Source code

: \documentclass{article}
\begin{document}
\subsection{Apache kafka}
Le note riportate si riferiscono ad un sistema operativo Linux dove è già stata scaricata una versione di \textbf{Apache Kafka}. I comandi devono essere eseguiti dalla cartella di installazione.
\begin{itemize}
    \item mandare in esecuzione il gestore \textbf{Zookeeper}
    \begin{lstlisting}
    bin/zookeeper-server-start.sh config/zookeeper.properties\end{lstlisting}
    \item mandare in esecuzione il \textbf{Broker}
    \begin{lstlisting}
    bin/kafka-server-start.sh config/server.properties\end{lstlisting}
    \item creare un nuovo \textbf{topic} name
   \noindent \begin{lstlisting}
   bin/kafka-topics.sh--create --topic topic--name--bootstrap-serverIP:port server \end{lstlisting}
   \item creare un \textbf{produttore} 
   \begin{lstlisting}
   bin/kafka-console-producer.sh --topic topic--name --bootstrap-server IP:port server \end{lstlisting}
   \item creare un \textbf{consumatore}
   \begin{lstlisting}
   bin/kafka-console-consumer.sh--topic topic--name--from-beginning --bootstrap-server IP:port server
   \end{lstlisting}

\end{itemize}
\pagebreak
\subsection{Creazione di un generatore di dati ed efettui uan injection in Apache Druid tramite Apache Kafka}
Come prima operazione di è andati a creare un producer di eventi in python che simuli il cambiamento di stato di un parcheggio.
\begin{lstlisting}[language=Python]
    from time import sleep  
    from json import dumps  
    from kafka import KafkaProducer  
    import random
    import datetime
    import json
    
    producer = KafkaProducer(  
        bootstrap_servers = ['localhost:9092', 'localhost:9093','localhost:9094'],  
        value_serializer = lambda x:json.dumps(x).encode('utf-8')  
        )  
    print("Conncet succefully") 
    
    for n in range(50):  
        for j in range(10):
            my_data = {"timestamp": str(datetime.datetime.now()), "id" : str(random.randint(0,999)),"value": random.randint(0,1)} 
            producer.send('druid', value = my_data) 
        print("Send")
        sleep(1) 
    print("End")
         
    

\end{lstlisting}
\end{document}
---+---
DESCRIPTION OF THE TASK
Output the material above exactly. Omit nothing.

SOLUTION BELOW
Source code

: \documentclass{article}
\begin{document}
\subsection{Apache kafka}
Le note riportate si riferiscono ad un sistema operativo Linux dove è già stata scaricata una versione di \textbf{Apache Kafka}. I comandi devono essere eseguiti dalla cartella di installazione.
\begin{itemize}
    \item mandare in esecuzione il gestore \textbf{Zookeeper}
    \begin{lstlisting}
    bin/zookeeper-server-start.sh config/zookeeper.properties\end{lstlisting}
    \item mandare in esecuzione il \textbf{Broker}
    \begin{lstlisting}
    bin/kafka-server-start.sh config/server.properties\end{lstlisting}
    \item creare un nuovo \textbf{topic} name
   \noindent \begin{lstlisting}
   bin/kafka-topics.sh--create --topic topic--name--bootstrap-serverIP:port server \end{lstlisting}
   \item creare un \textbf{produttore} 
   \begin{lstlisting}
   bin/kafka-console-producer.sh --topic topic--name --bootstrap-server IP:port server \end{lstlisting}
   \item creare un \textbf{consumatore}
   \begin{lstlisting}
   bin/kafka-console-consumer.sh--topic topic--name--from-beginning --bootstrap-server IP:port server
   \end{lstlisting}

\end{itemize}
\pagebreak
\subsection{Creazione di un generatore di dati ed efettui uan injection in Apache Druid tramite Apache Kafka}
Come prima operazione di è andati a creare un producer di eventi in python che simuli il cambiamento di stato di un parcheggio.
\begin{lstlisting}[language=Python]
    from time import sleep  
    from json import dumps  
    from kafka import KafkaProducer  
    import random
    import datetime
    import json
    
    producer = KafkaProducer(  
        bootstrap_servers = ['localhost:9092', 'localhost:9093','localhost:9094'],  
        value_serializer = lambda x:json.dumps(x).encode('utf-8')  
        )  
    print("Conncet succefully") 
    
    for n in range(50):  
        for j in range(10):
            my_data = {"timestamp": str(datetime.datetime.now()), "id" : str(random.randint(0,999)),"value": random.randint(0,1)} 
            producer.send('druid', value = my_data) 
        print("Send")
        sleep(1) 
    print("End")
         
    

\end{lstlisting}
\end{document}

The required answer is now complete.